Trying to prove less than x so we assume it is = x

Need to assume x has exactly the same x at x

Compare Coefficient of Variance when looking at two data sets NOT standard deviation

Descriptive = Whole Numbers, Continuous = Decimals, Quantitative = Counts/percents, Categorical = Groups

To evaluate the evidence, we want to determine the probability of observing the evidence (or even better evidence against the assumption) assuming the assumption is true. Once we determine this probability, we need to determine if the event is unlikely or not unlikely. That is, we want to determine if it unlikely we could have observed the evidence, if the assumption is true. Or is it not unlikely that we observed the evidence, if the assumption is true. If it is unlikely to have observed the evidence, then most likely there is something wrong with the assumption and the claim is likely true. If it is not unlikely to have observed the evidence, then we can’t actually conclude that there is something wrong with the assumption and we cannot conclude that the claim is true.

1% is unlikely and 10% is not unlikely

Sampling Variability: The variability among random samples of size n from the same population

Sampling Distribution: A probability distribution that characterizes some aspect of sampling variability

Law of Large Numbers Increasing: As the sample size increases, the distribution of the sample approaches the shape of the population distribution. That is, the shape, mean and standard deviation of the sample gets closer to the shape, mean, and standard deviation of the population.

Sampling Distribution of the Sample Means: As the sample size increases, the shape of the sampling distribution will become approximately normal, the mean of the sampling distribution will equal the mean of the population, and the standard deviation of the sampling distribution will get smaller and smaller, specifically it will be sigma/SQRT n.

1. Before proceeding any further, Betty and Tina need to clearly identify the random variable being studied here. Betty thinks it is the number of people who show up (with a ticket). Tina thinks it’s whether the flight is overbooked or not. Who is correct and why? (2)

Betty is correct. The concern is about the no-show rate, which is related to how many people show up.

Both the variable of people who show up and whether a flight is overbooked or not can be considered random variables. The randomness would come from how the sample is collected (i.e. randomly or not).
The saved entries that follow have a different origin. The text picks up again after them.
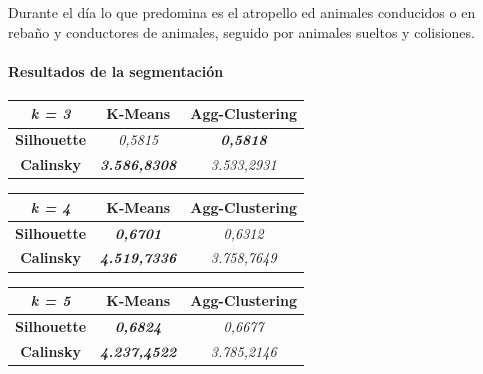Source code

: Durante el día lo que predomina es el atropello ed animales conducidos o en rebaño y conductores de animales, seguido por animales sueltos y colisiones.

\paragraph{Resultados de la segmentación}

\begin{table}[H]
\begin{subtable}[H]{0.45\textwidth}
        \centering
\begin{tabular}{|c|c|c|}
\hline
\textit{k = 3}      & \textbf{K-Means}             & \textbf{Agg-Clustering}  \\ \hline
\textbf{Silhouette} & \textit{0,5815}              & \textit{\textbf{0,5818}} \\ \hline
\textbf{Calinsky}   & \textit{\textbf{3.586,8308}} & \textit{3.533,2931}      \\ \hline
\end{tabular}
\end{subtable}
\hfill
\begin{subtable}[H]{0.45\textwidth}
        \centering
\begin{tabular}{|c|c|c|}
\hline
\textit{k = 4}      & \textbf{K-Means}             & \textbf{Agg-Clustering} \\ \hline
\textbf{Silhouette} & \textit{\textbf{0,6701}}     & \textit{0,6312}         \\ \hline
\textbf{Calinsky}   & \textit{\textbf{4.519,7336}} & \textit{3.758,7649}     \\ \hline
\end{tabular}
\end{subtable}
\begin{subtable}[H]{0.45\textwidth}
        \centering
\begin{tabular}{|c|c|c|}
\hline
\textit{k = 5}      & \textbf{K-Means}             & \textbf{Agg-Clustering} \\ \hline
\textbf{Silhouette} & \textit{\textbf{0,6824}}     & \textit{0,6677}         \\ \hline
\textbf{Calinsky}   & \textit{\textbf{4.237,4522}} & \textit{3.785,2146}     \\ \hline
\end{tabular}
\end{subtable}
\hfill
\begin{subtable}[H]{0.45\textwidth}
        \centering
\begin{tabular}{|c|c|c|}

\end{tabular}
\end{subtable}
\end{table}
The issue here is what is actually being studied – not the randomness of the variable.

Both variables are categorical/qualitative. For the show up variable, the data would be “passengers showed up” or “passenger did not show up”. For the overbooked variable, the data would be “flight overbooked” or “flight not overbooked”.

2. To do a statistical analysis of the evidence that Tina has provided, what assumption (including a probability) do they need to make? Explain your answer. (2)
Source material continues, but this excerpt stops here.